Marriage is all about connection, like all relationships. When we feel disconnected, we are adrift from those we love, and the feeling is similar to being lost at sea. In my case, there are circumstances beyond my control that have engineered this disconnect, but it doesn't change the sense of being lost and alone.
Jason has been away in Los Angeles for an entire week. It's been a while since he has been gone for that length of time. It's hard on the kids, who seem off-kilter and a little nervous when we are not together as a family, and I feel burnt out from rushing around from one thing to the next and having very little adult conversation in the course of my day and evening. I tend to work around the clock when I'm on my own, and without anyone reminding me to sit down and relax, I simply don't do it, and by the end of the week I feel the effects.
Usually we talk in the evenings when he is away, but in this case he has been in classes and seminars, with short breaks throughout the day, and has had evening dinners and events to attend. He calls when he's rushing to another class, and we talk for five minutes, and in mid-sentence, it's time to hang up. It leaves me feeling bereft and scared, as though I don't even know him.
Intimacy in marriage is directly related to the commitment both sides are willing to put into the relationship. I understand in my mind that these kinds of weeks are rare and that we will get back on track when we are together again later today. My mind is not the problem here. The heart, where the emotions reside, is the tougher sell. So many of our fears and problems come from our feelings, and when women don't feel close to their men, it becomes a daunting divide to cross.
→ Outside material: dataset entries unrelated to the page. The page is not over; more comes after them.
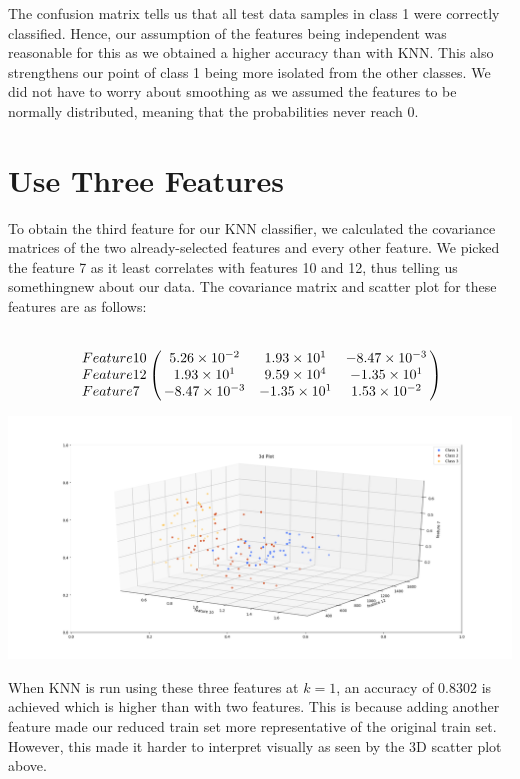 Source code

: \documentclass[11pt]{article}
\begin{document}
The confusion matrix tells us that all test data samples in class 1 were correctly classified. Hence, our assumption of the features being independent was reasonable for this as we obtained a higher accuracy than with KNN. This also strengthens our point of class 1 being more isolated from the other classes. We did not have to worry about smoothing as we assumed the features to be normally distributed, meaning that the probabilities never reach 0.

\section{Use Three Features}
To obtain the third feature for our KNN classifier, we calculated the covariance matrices of the two already-selected features and every other feature. We picked the feature 7 as it least correlates with features 10 and 12, thus telling us somethingnew about our data. The covariance matrix and scatter plot for these features are as follows:

$$
\bordermatrix{ ~ & ~ & ~ & ~ \cr
Feature 10 & 5.26\times10^{-2} & 1.93\times10^1 & -8.47\times10^{-3} \cr
Feature 12 & 1.93\times10^1 & 9.59\times10^4 & -1.35\times10^1 \cr
Feature 7 & -8.47\times10^{-3} & -1.35\times10^1 & 1.53\times10^{-2} \cr}
$$

\begin{center}
\includegraphics[scale=0.25]{3d_plot}
\end{center}

When KNN is run using these three features at $k = 1$, an accuracy of 0.8302 is achieved which is higher than with two features. This is because adding another feature made our reduced train set more representative of the original train set. However, this made it harder to interpret visually as seen by the 3D scatter plot above.
\end{document}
We have closed these gaps before, and will again, but there is something in my nature that wants to stay plugged in and connected all of the time. I find the disconnect to be frightening because I've seen how quickly small relationship fractures can become huge, if they are not traversed and mended. Where I'm damaged as a child of divorced parents throws a little more fuel onto this fire of possibility, and I have to rein in my overarching imagination.
The novel I am writing for the National Novel Writing Month challenge is about this issue. It focuses on a good marriage with a fracture that begins to widen, and I'm glad for the chance to work out some of my fears in a fiction setting. Anxiety over relationship problems is a normal part of any marriage, but I want to own my side of the disconnect, and find ways to improve it. I am responsible for my own fears and worries, and must work at managing them so they don't bleed into my marriage in a way that creates new problems which don't need to exist.
I am grateful that Jason is coming to join us in Canmore today, where we are spending this long weekend with some friends at our timeshare. I know we can talk about these things, and find those points of connection again that we are currently missing. We can take the time we need to find our way back to each other, where we both prefer to be, and put this week behind us. For the sake of our relationship and our family, we have always made this a priority, and when it's hard we need to put in the extra effort so that we can reap the benefits.